Stored data:

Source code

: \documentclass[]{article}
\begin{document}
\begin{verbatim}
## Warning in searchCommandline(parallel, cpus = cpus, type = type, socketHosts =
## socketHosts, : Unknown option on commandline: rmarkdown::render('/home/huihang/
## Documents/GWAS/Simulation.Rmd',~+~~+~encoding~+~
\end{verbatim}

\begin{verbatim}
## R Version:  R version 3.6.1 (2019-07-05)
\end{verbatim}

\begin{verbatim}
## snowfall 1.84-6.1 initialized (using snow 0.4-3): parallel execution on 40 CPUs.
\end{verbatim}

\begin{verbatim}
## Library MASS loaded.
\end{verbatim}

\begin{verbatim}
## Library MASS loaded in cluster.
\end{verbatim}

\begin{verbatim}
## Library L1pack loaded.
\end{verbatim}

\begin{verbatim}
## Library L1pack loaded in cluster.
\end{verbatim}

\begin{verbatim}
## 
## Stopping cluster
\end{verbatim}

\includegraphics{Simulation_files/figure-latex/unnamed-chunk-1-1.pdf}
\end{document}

...

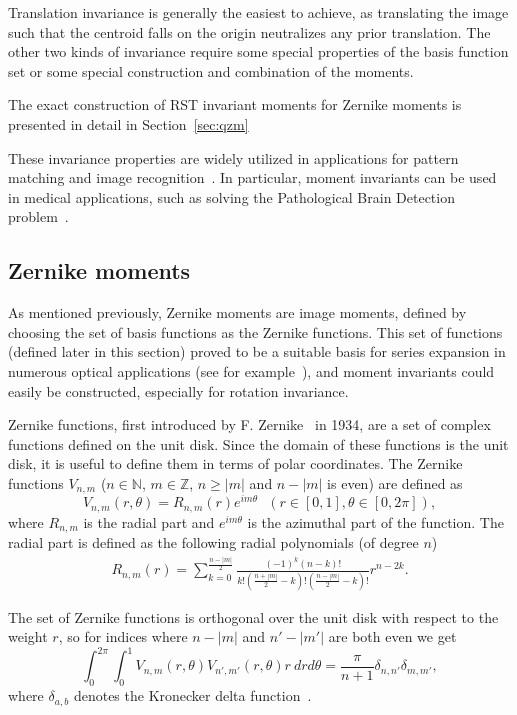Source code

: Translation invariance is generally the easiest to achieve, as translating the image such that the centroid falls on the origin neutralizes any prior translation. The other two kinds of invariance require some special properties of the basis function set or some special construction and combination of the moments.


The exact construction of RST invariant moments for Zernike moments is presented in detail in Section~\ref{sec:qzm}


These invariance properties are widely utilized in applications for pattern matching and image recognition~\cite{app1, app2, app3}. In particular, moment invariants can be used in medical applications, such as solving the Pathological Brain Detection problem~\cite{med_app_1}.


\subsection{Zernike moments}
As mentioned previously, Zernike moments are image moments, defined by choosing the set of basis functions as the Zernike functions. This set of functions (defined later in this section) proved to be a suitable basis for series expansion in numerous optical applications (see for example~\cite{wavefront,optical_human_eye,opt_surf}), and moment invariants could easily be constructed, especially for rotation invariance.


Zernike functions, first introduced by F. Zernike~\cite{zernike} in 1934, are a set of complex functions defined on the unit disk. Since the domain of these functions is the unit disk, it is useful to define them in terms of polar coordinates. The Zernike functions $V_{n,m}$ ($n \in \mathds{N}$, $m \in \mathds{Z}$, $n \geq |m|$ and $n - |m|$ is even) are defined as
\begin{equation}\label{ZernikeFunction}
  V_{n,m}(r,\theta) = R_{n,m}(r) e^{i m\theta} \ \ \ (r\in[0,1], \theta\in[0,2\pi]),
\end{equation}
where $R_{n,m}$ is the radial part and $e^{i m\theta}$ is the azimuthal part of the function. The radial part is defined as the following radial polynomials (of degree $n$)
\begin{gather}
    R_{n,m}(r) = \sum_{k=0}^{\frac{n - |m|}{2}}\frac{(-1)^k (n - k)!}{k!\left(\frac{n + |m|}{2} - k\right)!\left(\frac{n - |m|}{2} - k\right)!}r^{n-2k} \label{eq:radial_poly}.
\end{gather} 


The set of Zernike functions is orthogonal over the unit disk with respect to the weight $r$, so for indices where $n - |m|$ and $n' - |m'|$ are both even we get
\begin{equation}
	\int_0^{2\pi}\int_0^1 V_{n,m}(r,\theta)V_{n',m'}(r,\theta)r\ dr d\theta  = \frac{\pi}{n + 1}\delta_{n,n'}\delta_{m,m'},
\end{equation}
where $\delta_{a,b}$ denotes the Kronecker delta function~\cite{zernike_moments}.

==

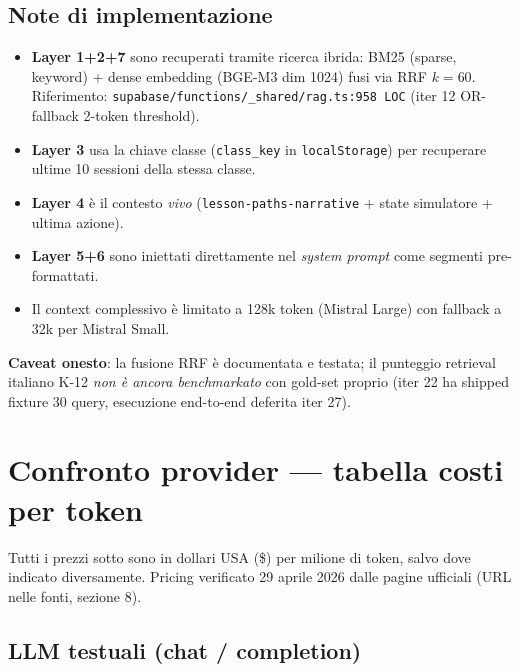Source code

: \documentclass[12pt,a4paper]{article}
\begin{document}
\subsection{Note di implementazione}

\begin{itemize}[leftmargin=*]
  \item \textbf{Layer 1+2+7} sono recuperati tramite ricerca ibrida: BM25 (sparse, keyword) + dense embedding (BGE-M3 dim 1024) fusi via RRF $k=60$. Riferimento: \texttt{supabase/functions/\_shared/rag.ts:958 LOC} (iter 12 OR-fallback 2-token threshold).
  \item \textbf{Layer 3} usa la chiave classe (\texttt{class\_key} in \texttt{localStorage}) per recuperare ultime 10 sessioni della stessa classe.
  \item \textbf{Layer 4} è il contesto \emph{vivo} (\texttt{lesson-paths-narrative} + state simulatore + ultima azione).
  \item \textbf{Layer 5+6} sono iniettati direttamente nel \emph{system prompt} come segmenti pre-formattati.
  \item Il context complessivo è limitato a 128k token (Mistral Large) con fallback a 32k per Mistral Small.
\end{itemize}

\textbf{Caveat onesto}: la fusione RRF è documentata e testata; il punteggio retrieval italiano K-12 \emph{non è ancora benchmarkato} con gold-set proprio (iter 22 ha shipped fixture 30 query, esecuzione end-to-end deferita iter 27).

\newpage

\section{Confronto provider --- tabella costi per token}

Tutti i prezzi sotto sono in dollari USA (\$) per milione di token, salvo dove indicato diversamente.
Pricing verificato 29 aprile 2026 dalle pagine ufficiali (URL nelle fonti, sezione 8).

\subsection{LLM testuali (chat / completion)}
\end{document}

What you will do:
Go through the entries and report every line with the string "disk".

Task result:
Zernike functions, first introduced by F. Zernike~\cite{zernike} in 1934, are a set of complex functions defined on the unit disk. Since the domain of these functions is the unit disk, it is useful to define them in terms of polar coordinates. The Zernike functions $V_{n,m}$ ($n \in \mathds{N}$, $m \in \mathds{Z}$, $n \geq |m|$ and $n - |m|$ is even) are defined as
The set of Zernike functions is orthogonal over the unit disk with respect to the weight $r$, so for indices where $n - |m|$ and $n' - |m'|$ are both even we get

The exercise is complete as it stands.